'''

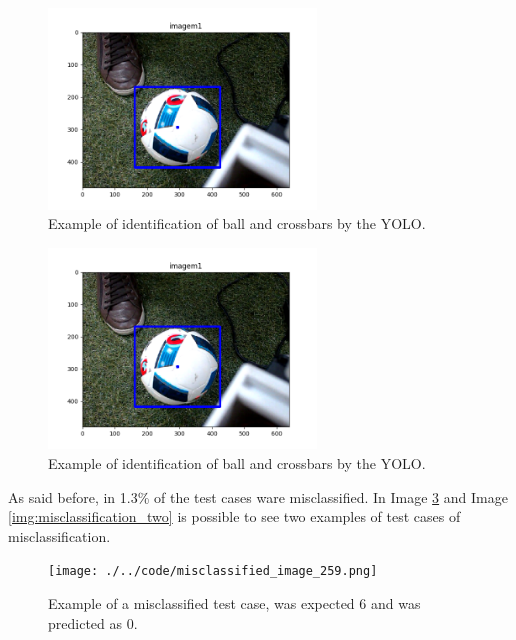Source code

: \documentclass[journal]{IEEEtran}
\begin{document}
\begin{figure}
  \begin{center}
  \includegraphics[width=2.8in]{./../code/imagem1_detection.png}
  \caption{Example of identification of ball and crossbars by the YOLO.}
  \label{img:classification_one}
  \end{center}
\end{figure}

\begin{figure}
  \begin{center}
  \includegraphics[width=2.8in]{./../code/imagem1_detection.png}
  \caption{Example of identification of ball and crossbars by the YOLO.}
  \label{img:classification_one}
  \end{center}
\end{figure}




As said before, in 1.3\% of the test cases ware misclassified. In Image \ref{img:misclassification_one} and Image \ref{img:misclassification_two} is possible to see two examples of test cases of misclassification.

\begin{figure}
  \begin{center}
  \texttt{[image: ./../code/misclassified\_image\_259.png]}
  \caption{Example of a misclassified test case, was expected 6 and was predicted as 0.}
  \label{img:misclassification_one}
  \end{center}
\end{figure}
\end{document}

'''

» YOUR TASK
Copy every line in the data above that has the string "misclassified" in it.

» TASK RESPONSE
As said before, in 1.3\% of the test cases ware misclassified. In Image \ref{img:misclassification_one} and Image \ref{img:misclassification_two} is possible to see two examples of test cases of misclassification.
  \texttt{[image: ./../code/misclassified\_image\_259.png]}
  \caption{Example of a misclassified test case, was expected 6 and was predicted as 0.}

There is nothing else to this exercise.